• [PROVIDED DATA]:
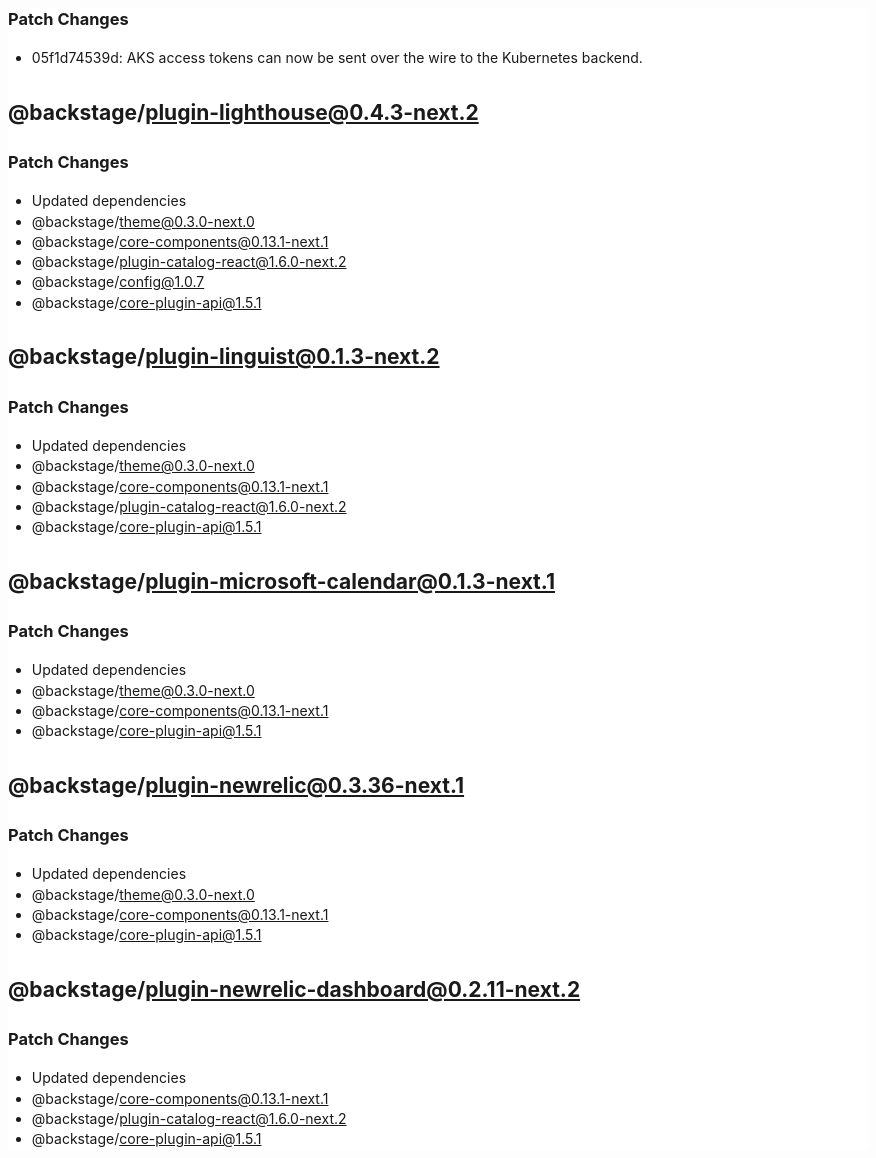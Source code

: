 ### Patch Changes

- 05f1d74539d: AKS access tokens can now be sent over the wire to the Kubernetes backend.

## @backstage/plugin-lighthouse@0.4.3-next.2

### Patch Changes

- Updated dependencies
 - @backstage/theme@0.3.0-next.0
 - @backstage/core-components@0.13.1-next.1
 - @backstage/plugin-catalog-react@1.6.0-next.2
 - @backstage/config@1.0.7
 - @backstage/core-plugin-api@1.5.1

## @backstage/plugin-linguist@0.1.3-next.2

### Patch Changes

- Updated dependencies
 - @backstage/theme@0.3.0-next.0
 - @backstage/core-components@0.13.1-next.1
 - @backstage/plugin-catalog-react@1.6.0-next.2
 - @backstage/core-plugin-api@1.5.1

## @backstage/plugin-microsoft-calendar@0.1.3-next.1

### Patch Changes

- Updated dependencies
 - @backstage/theme@0.3.0-next.0
 - @backstage/core-components@0.13.1-next.1
 - @backstage/core-plugin-api@1.5.1

## @backstage/plugin-newrelic@0.3.36-next.1

### Patch Changes

- Updated dependencies
 - @backstage/theme@0.3.0-next.0
 - @backstage/core-components@0.13.1-next.1
 - @backstage/core-plugin-api@1.5.1

## @backstage/plugin-newrelic-dashboard@0.2.11-next.2

### Patch Changes

- Updated dependencies
 - @backstage/core-components@0.13.1-next.1
 - @backstage/plugin-catalog-react@1.6.0-next.2
 - @backstage/core-plugin-api@1.5.1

• [EXERCISE PROMPT]: Before writing out the material above, please remove its pictures; everything else stays exact.

• [ANSWER TO THE PROBLEM]:
Source code

: ### Patch Changes

- 05f1d74539d: AKS access tokens can now be sent over the wire to the Kubernetes backend.

## @backstage/plugin-lighthouse@0.4.3-next.2

### Patch Changes

- Updated dependencies
 - @backstage/theme@0.3.0-next.0
 - @backstage/core-components@0.13.1-next.1
 - @backstage/plugin-catalog-react@1.6.0-next.2
 - @backstage/config@1.0.7
 - @backstage/core-plugin-api@1.5.1

## @backstage/plugin-linguist@0.1.3-next.2

### Patch Changes

- Updated dependencies
 - @backstage/theme@0.3.0-next.0
 - @backstage/core-components@0.13.1-next.1
 - @backstage/plugin-catalog-react@1.6.0-next.2
 - @backstage/core-plugin-api@1.5.1

## @backstage/plugin-microsoft-calendar@0.1.3-next.1

### Patch Changes

- Updated dependencies
 - @backstage/theme@0.3.0-next.0
 - @backstage/core-components@0.13.1-next.1
 - @backstage/core-plugin-api@1.5.1

## @backstage/plugin-newrelic@0.3.36-next.1

### Patch Changes

- Updated dependencies
 - @backstage/theme@0.3.0-next.0
 - @backstage/core-components@0.13.1-next.1
 - @backstage/core-plugin-api@1.5.1

## @backstage/plugin-newrelic-dashboard@0.2.11-next.2

### Patch Changes

- Updated dependencies
 - @backstage/core-components@0.13.1-next.1
 - @backstage/plugin-catalog-react@1.6.0-next.2
 - @backstage/core-plugin-api@1.5.1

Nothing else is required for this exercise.